**Work item**
Nothing is to be altered. Print each record in full.

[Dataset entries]
·····

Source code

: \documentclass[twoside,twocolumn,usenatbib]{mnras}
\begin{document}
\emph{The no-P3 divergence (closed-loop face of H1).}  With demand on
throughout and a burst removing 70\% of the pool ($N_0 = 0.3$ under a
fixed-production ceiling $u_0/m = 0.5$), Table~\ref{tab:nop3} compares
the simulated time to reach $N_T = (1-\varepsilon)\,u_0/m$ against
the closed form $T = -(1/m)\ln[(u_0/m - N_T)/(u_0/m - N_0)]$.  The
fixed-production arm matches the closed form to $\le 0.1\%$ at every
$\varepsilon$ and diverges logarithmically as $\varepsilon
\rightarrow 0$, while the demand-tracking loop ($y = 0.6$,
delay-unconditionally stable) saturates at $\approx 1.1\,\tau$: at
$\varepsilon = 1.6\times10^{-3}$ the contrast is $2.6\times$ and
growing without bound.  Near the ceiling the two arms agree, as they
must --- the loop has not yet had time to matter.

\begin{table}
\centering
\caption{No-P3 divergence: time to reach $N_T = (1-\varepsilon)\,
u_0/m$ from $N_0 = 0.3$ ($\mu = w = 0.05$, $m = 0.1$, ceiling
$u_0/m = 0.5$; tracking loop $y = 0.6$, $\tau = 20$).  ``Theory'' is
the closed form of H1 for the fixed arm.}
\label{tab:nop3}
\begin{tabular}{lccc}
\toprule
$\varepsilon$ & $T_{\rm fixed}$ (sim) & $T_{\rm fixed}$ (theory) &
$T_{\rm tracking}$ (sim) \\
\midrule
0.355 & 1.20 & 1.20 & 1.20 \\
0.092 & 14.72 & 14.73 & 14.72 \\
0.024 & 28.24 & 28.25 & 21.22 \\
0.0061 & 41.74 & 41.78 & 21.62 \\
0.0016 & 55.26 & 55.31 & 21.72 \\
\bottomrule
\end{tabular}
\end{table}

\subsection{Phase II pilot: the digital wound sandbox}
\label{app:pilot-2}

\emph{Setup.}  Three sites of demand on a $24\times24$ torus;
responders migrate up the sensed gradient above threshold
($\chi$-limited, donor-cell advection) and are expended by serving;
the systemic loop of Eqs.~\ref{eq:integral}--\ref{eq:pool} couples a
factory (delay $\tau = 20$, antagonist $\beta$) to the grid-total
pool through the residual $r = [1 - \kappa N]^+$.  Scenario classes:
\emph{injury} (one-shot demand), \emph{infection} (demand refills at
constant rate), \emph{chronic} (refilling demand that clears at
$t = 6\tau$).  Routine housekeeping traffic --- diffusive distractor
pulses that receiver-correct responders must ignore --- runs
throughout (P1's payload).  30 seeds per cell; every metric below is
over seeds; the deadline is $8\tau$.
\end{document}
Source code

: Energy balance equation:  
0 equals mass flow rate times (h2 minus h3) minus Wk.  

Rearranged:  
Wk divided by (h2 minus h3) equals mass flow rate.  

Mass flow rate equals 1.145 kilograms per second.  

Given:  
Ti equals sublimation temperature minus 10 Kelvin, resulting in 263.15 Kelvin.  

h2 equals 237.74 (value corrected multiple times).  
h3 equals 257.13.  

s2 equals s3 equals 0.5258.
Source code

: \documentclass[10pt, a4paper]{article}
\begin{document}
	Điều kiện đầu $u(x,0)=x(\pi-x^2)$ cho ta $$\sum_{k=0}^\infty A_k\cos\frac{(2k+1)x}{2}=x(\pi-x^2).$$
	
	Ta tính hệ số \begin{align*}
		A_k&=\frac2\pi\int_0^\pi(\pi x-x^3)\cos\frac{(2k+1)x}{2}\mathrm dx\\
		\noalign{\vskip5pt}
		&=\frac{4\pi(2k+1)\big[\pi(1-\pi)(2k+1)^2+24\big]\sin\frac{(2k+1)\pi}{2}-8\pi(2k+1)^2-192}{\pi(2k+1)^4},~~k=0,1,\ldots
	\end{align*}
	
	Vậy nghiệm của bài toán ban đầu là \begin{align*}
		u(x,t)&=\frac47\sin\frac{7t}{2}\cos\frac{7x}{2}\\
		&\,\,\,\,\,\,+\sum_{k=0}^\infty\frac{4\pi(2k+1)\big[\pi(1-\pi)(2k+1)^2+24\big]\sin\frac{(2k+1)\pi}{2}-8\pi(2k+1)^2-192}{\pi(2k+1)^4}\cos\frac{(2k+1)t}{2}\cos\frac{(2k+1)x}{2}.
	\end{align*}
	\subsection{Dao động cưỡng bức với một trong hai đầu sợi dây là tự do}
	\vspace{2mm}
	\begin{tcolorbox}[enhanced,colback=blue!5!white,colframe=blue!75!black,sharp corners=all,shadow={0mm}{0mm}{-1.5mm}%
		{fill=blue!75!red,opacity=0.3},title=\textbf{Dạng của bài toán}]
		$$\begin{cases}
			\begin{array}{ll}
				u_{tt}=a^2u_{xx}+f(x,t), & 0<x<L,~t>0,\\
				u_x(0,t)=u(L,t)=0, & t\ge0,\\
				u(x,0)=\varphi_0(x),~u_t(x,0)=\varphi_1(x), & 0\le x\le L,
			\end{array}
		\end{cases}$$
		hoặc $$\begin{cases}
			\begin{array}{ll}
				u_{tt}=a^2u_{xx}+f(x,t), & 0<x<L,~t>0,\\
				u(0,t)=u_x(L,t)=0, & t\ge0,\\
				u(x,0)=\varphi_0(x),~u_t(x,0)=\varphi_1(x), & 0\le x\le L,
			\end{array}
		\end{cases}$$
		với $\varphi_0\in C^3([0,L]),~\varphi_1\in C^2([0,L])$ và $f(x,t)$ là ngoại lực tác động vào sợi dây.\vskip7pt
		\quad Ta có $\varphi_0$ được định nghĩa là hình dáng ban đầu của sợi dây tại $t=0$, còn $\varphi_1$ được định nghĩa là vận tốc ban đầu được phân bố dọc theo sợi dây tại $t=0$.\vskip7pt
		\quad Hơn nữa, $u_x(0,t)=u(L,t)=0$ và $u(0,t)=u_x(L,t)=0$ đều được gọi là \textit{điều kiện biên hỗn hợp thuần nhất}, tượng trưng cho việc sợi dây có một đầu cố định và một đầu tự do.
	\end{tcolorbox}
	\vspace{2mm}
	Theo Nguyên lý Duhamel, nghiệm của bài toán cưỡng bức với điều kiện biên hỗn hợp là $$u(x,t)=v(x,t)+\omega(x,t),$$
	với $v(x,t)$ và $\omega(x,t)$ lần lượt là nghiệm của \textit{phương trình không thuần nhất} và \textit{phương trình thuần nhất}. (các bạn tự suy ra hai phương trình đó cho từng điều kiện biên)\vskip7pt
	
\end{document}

·····

**Exercise answer**
Source code

: \documentclass[twoside,twocolumn,usenatbib]{mnras}
\begin{document}
\emph{The no-P3 divergence (closed-loop face of H1).}  With demand on
throughout and a burst removing 70\% of the pool ($N_0 = 0.3$ under a
fixed-production ceiling $u_0/m = 0.5$), Table~\ref{tab:nop3} compares
the simulated time to reach $N_T = (1-\varepsilon)\,u_0/m$ against
the closed form $T = -(1/m)\ln[(u_0/m - N_T)/(u_0/m - N_0)]$.  The
fixed-production arm matches the closed form to $\le 0.1\%$ at every
$\varepsilon$ and diverges logarithmically as $\varepsilon
\rightarrow 0$, while the demand-tracking loop ($y = 0.6$,
delay-unconditionally stable) saturates at $\approx 1.1\,\tau$: at
$\varepsilon = 1.6\times10^{-3}$ the contrast is $2.6\times$ and
growing without bound.  Near the ceiling the two arms agree, as they
must --- the loop has not yet had time to matter.

\begin{table}
\centering
\caption{No-P3 divergence: time to reach $N_T = (1-\varepsilon)\,
u_0/m$ from $N_0 = 0.3$ ($\mu = w = 0.05$, $m = 0.1$, ceiling
$u_0/m = 0.5$; tracking loop $y = 0.6$, $\tau = 20$).  ``Theory'' is
the closed form of H1 for the fixed arm.}
\label{tab:nop3}
\begin{tabular}{lccc}
\toprule
$\varepsilon$ & $T_{\rm fixed}$ (sim) & $T_{\rm fixed}$ (theory) &
$T_{\rm tracking}$ (sim) \\
\midrule
0.355 & 1.20 & 1.20 & 1.20 \\
0.092 & 14.72 & 14.73 & 14.72 \\
0.024 & 28.24 & 28.25 & 21.22 \\
0.0061 & 41.74 & 41.78 & 21.62 \\
0.0016 & 55.26 & 55.31 & 21.72 \\
\bottomrule
\end{tabular}
\end{table}

\subsection{Phase II pilot: the digital wound sandbox}
\label{app:pilot-2}

\emph{Setup.}  Three sites of demand on a $24\times24$ torus;
responders migrate up the sensed gradient above threshold
($\chi$-limited, donor-cell advection) and are expended by serving;
the systemic loop of Eqs.~\ref{eq:integral}--\ref{eq:pool} couples a
factory (delay $\tau = 20$, antagonist $\beta$) to the grid-total
pool through the residual $r = [1 - \kappa N]^+$.  Scenario classes:
\emph{injury} (one-shot demand), \emph{infection} (demand refills at
constant rate), \emph{chronic} (refilling demand that clears at
$t = 6\tau$).  Routine housekeeping traffic --- diffusive distractor
pulses that receiver-correct responders must ignore --- runs
throughout (P1's payload).  30 seeds per cell; every metric below is
over seeds; the deadline is $8\tau$.
\end{document}
Source code

: Energy balance equation:  
0 equals mass flow rate times (h2 minus h3) minus Wk.  

Rearranged:  
Wk divided by (h2 minus h3) equals mass flow rate.  

Mass flow rate equals 1.145 kilograms per second.  

Given:  
Ti equals sublimation temperature minus 10 Kelvin, resulting in 263.15 Kelvin.  

h2 equals 237.74 (value corrected multiple times).  
h3 equals 257.13.  

s2 equals s3 equals 0.5258.
Source code

: \documentclass[10pt, a4paper]{article}
\begin{document}
	Điều kiện đầu $u(x,0)=x(\pi-x^2)$ cho ta $$\sum_{k=0}^\infty A_k\cos\frac{(2k+1)x}{2}=x(\pi-x^2).$$
	
	Ta tính hệ số \begin{align*}
		A_k&=\frac2\pi\int_0^\pi(\pi x-x^3)\cos\frac{(2k+1)x}{2}\mathrm dx\\
		\noalign{\vskip5pt}
		&=\frac{4\pi(2k+1)\big[\pi(1-\pi)(2k+1)^2+24\big]\sin\frac{(2k+1)\pi}{2}-8\pi(2k+1)^2-192}{\pi(2k+1)^4},~~k=0,1,\ldots
	\end{align*}
	
	Vậy nghiệm của bài toán ban đầu là \begin{align*}
		u(x,t)&=\frac47\sin\frac{7t}{2}\cos\frac{7x}{2}\\
		&\,\,\,\,\,\,+\sum_{k=0}^\infty\frac{4\pi(2k+1)\big[\pi(1-\pi)(2k+1)^2+24\big]\sin\frac{(2k+1)\pi}{2}-8\pi(2k+1)^2-192}{\pi(2k+1)^4}\cos\frac{(2k+1)t}{2}\cos\frac{(2k+1)x}{2}.
	\end{align*}
	\subsection{Dao động cưỡng bức với một trong hai đầu sợi dây là tự do}
	\vspace{2mm}
	\begin{tcolorbox}[enhanced,colback=blue!5!white,colframe=blue!75!black,sharp corners=all,shadow={0mm}{0mm}{-1.5mm}%
		{fill=blue!75!red,opacity=0.3},title=\textbf{Dạng của bài toán}]
		$$\begin{cases}
			\begin{array}{ll}
				u_{tt}=a^2u_{xx}+f(x,t), & 0<x<L,~t>0,\\
				u_x(0,t)=u(L,t)=0, & t\ge0,\\
				u(x,0)=\varphi_0(x),~u_t(x,0)=\varphi_1(x), & 0\le x\le L,
			\end{array}
		\end{cases}$$
		hoặc $$\begin{cases}
			\begin{array}{ll}
				u_{tt}=a^2u_{xx}+f(x,t), & 0<x<L,~t>0,\\
				u(0,t)=u_x(L,t)=0, & t\ge0,\\
				u(x,0)=\varphi_0(x),~u_t(x,0)=\varphi_1(x), & 0\le x\le L,
			\end{array}
		\end{cases}$$
		với $\varphi_0\in C^3([0,L]),~\varphi_1\in C^2([0,L])$ và $f(x,t)$ là ngoại lực tác động vào sợi dây.\vskip7pt
		\quad Ta có $\varphi_0$ được định nghĩa là hình dáng ban đầu của sợi dây tại $t=0$, còn $\varphi_1$ được định nghĩa là vận tốc ban đầu được phân bố dọc theo sợi dây tại $t=0$.\vskip7pt
		\quad Hơn nữa, $u_x(0,t)=u(L,t)=0$ và $u(0,t)=u_x(L,t)=0$ đều được gọi là \textit{điều kiện biên hỗn hợp thuần nhất}, tượng trưng cho việc sợi dây có một đầu cố định và một đầu tự do.
	\end{tcolorbox}
	\vspace{2mm}
	Theo Nguyên lý Duhamel, nghiệm của bài toán cưỡng bức với điều kiện biên hỗn hợp là $$u(x,t)=v(x,t)+\omega(x,t),$$
	với $v(x,t)$ và $\omega(x,t)$ lần lượt là nghiệm của \textit{phương trình không thuần nhất} và \textit{phương trình thuần nhất}. (các bạn tự suy ra hai phương trình đó cho từng điều kiện biên)\vskip7pt
	
\end{document}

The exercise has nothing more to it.